En veillant à ce que l’ensemble soit plus compétitif que la voiture, y compris en temps de trajet. L’offre d’autocars avait été bâtie principalement pour les scolaires. Il faut redéfinir une offre en capacité en terme de vitesse et de temps de parcours de concurrencer la voiture : non pas avec des parcours qui serpentent partout mais suivant une offre davantage rapide. Il faut des lignes très directes. De quoi faire réfléchir l’automobiliste seul dans voiture au point qu’il se demande s’il ne serait pas moins fatigué et stressé de prendre le bus”, décrypte Laurent Chapelon.

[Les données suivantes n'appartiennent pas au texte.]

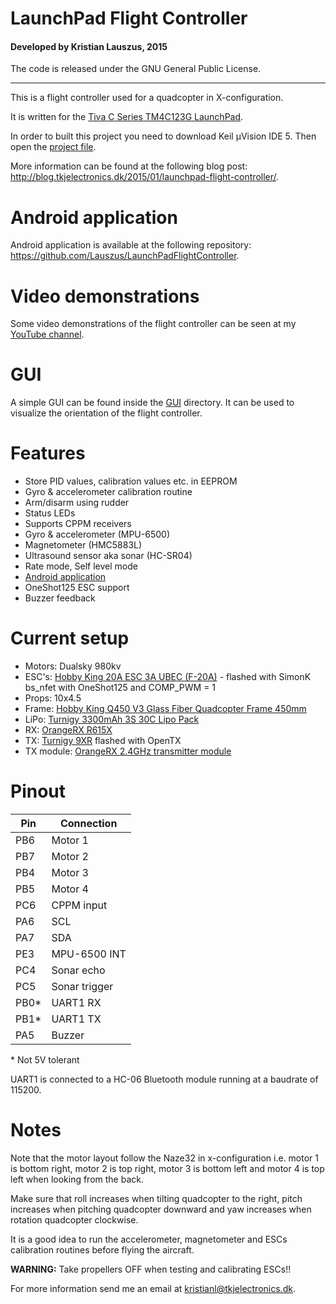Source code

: # LaunchPad Flight Controller
#### Developed by Kristian Lauszus, 2015

The code is released under the GNU General Public License.
_________

This is a flight controller used for a quadcopter in X-configuration.

It is written for the [Tiva C Series TM4C123G LaunchPad](http://www.ti.com/tool/EK-TM4C123GXL).

In order to built this project you need to download Keil µVision IDE 5. Then open the [project file](LaunchPadFlightController.uvprojx).

More information can be found at the following blog post: <http://blog.tkjelectronics.dk/2015/01/launchpad-flight-controller/>.

# Android application

Android application is available at the following repository: <https://github.com/Lauszus/LaunchPadFlightController>.

# Video demonstrations

Some video demonstrations of the flight controller can be seen at my [YouTube channel](https://www.youtube.com/user/kslauszus).

# GUI

A simple GUI can be found inside the [GUI](GUI) directory. It can be used to visualize the orientation of the flight controller.

# Features

* Store PID values, calibration values etc. in EEPROM
* Gyro & accelerometer calibration routine
* Arm/disarm using rudder
* Status LEDs
* Supports CPPM receivers
* Gyro & accelerometer (MPU-6500)
* Magnetometer (HMC5883L)
* Ultrasound sensor aka sonar (HC-SR04)
* Rate mode, Self level mode
* [Android application](https://github.com/Lauszus/LaunchPadFlightControllerAndroid)
* OneShot125 ESC support
* Buzzer feedback

# Current setup

* Motors: Dualsky 980kv
* ESC's: [Hobby King 20A ESC 3A UBEC (F-20A)](http://hobbyking.com/hobbyking/store/uh_viewItem.asp?idProduct=37253) - flashed with SimonK bs_nfet with OneShot125 and COMP_PWM = 1
* Props: 10x4.5
* Frame: [Hobby King Q450 V3 Glass Fiber Quadcopter Frame 450mm](http://hobbyking.com/hobbyking/store/__49725__Q450_V3_Glass_Fiber_Quadcopter_Frame_450mm_Integrated_PCB_Version.html)
* LiPo: [Turnigy 3300mAh 3S 30C Lipo Pack](http://hobbyking.com/hobbyking/store/uh_viewItem.asp?idProduct=35870)
* RX: [OrangeRX R615X](http://www.hobbyking.com/hobbyking/store/__46632__OrangeRx_R615X_Spektrum_JR_DSM2_DSMX_Compatible_6Ch_2_4GHz_Receiver_w_CPPM.html)
* TX: [Turnigy 9XR](http://www.hobbyking.com/hobbyking/store/__31544__Turnigy_9XR_Transmitter_Mode_2_No_Module_.html) flashed with OpenTX
* TX module: [OrangeRX 2.4GHz transmitter module](http://hobbyking.com/hobbyking/store/__24656__OrangeRX_DSMX_DSM2_2_4Ghz_Transmitter_Module_JR_Turnigy_compatible_.html)

# Pinout

| Pin  |    Connection  |
|------|----------------|
| PB6  |     Motor 1    |
| PB7  |     Motor 2    |
| PB4  |     Motor 3    |
| PB5  |     Motor 4    |
| PC6  |    CPPM input  |
| PA6  |      SCL       |
| PA7  |      SDA       |
| PE3  |  MPU-6500 INT  |
| PC4  |   Sonar echo   |
| PC5  |  Sonar trigger |
| PB0* |    UART1 RX    |
| PB1* |    UART1 TX    |
| PA5  |     Buzzer     |

\* Not 5V tolerant

UART1 is connected to a HC-06 Bluetooth module running at a baudrate of 115200.

# Notes

Note that the motor layout follow the Naze32 in x-configuration i.e. motor 1 is bottom right, motor 2 is top right, motor 3 is bottom left and motor 4 is top left when looking from the back.

Make sure that roll increases when tilting quadcopter to the right, pitch increases when pitching quadcopter downward and yaw increases when rotation quadcopter clockwise.

It is a good idea to run the accelerometer, magnetometer and ESCs calibration routines before flying the aircraft.

__WARNING:__ Take propellers OFF when testing and calibrating ESCs!!

For more information send me an email at <kristianl@tkjelectronics.dk>.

Des mini-bus pour du transport sur réservation

Troisième étage de la fusée : le recours au “transport à la demande avec mini-bus sur réservation : quand l’offre n’est pas suffisante, la collectivité peut faire ce choix pour rabattre les usagers sur une ligne régulière soit pour les amener à leur destination. Cela permet, quand la demande est insuffisante, d’éviter de financer une ligne régulière avec des autocars à vide.” Il ajoute : “On se sert d’algorithmes pour prendre en compte les demandes formulées sur un territoire et qui vont optimiser le tracé du mini-bus pour ramasser plusieurs personnes dans une même boucle. Le but n’est pas une inflation de lignes mais des lignes plus efficaces.”

Covoiturage, mise à disposition de voitures par des collectivités…

Covoiturage. Ph. Mobicoop

Laurent Chapelon ajoute : “On pourrait envisager un 4e niveau : le renforcement du covoiturage. Et même un 5e niveau : la possibilité pour certaines collectivités de mettre à disposition des voitures, notamment électriques. Mais on est moins dans la philosophie de “rabattement” Serm. Voire un 6e niveau d’équipement : un réseau express de vélos électriques pour les territoires péri-urbains sur des pistes cyclables sécurisées pour les habitants de Grabels, Saint-Gély, voire au-delà. Aujourd’hui, il n’y a pas de solution unique pour résoudre les problèmes de mobilités mais un bouquet de solutions.” 

L’idée centrale de tout ce travail des étudiants reste qu’il faut “renforcer l’axe ferroviaire pour que le TER puisse encore gagner en fréquences, cadencement et en performance. Sans doute que la future ligne nouvelle LGV Montpellier-Perpignan libèrera des sillons sur le TER pour que l’on ait un train du quotidien à “hautes performances”. Il y a la question de la remise à niveau de certaines haltes ferroviaires (Saint-Aunès, Uchau…). Les étudiants ont, dans leurs hypothèses, maintenu le même niveau de service entre Nîmes et Sète, que ce soit des express, semi-express, omnibus, etc., sachant qu’il y a un potentiel de “rabattement” important à chaque halte.”

Olivier SCHLAMA

  • (1) Pour la seconde fois en quelques mois, les maires du Bassin de Thau, emmenés par Sète, demandent une révision du projet de ligne nouvelle. Sauf ceux de Mèze et Frontignan qui n’ont pas signé ce second courrier ! La présidente de la Région s’est battue depuis des années pour que ce serpent de mer soit remis en selle et financé. Le préfet de région devrait être amené à organiser une réunion-vérité en mars. Vice-président de la Région, Jean-Luc Gibelin défend ce projet “vital“.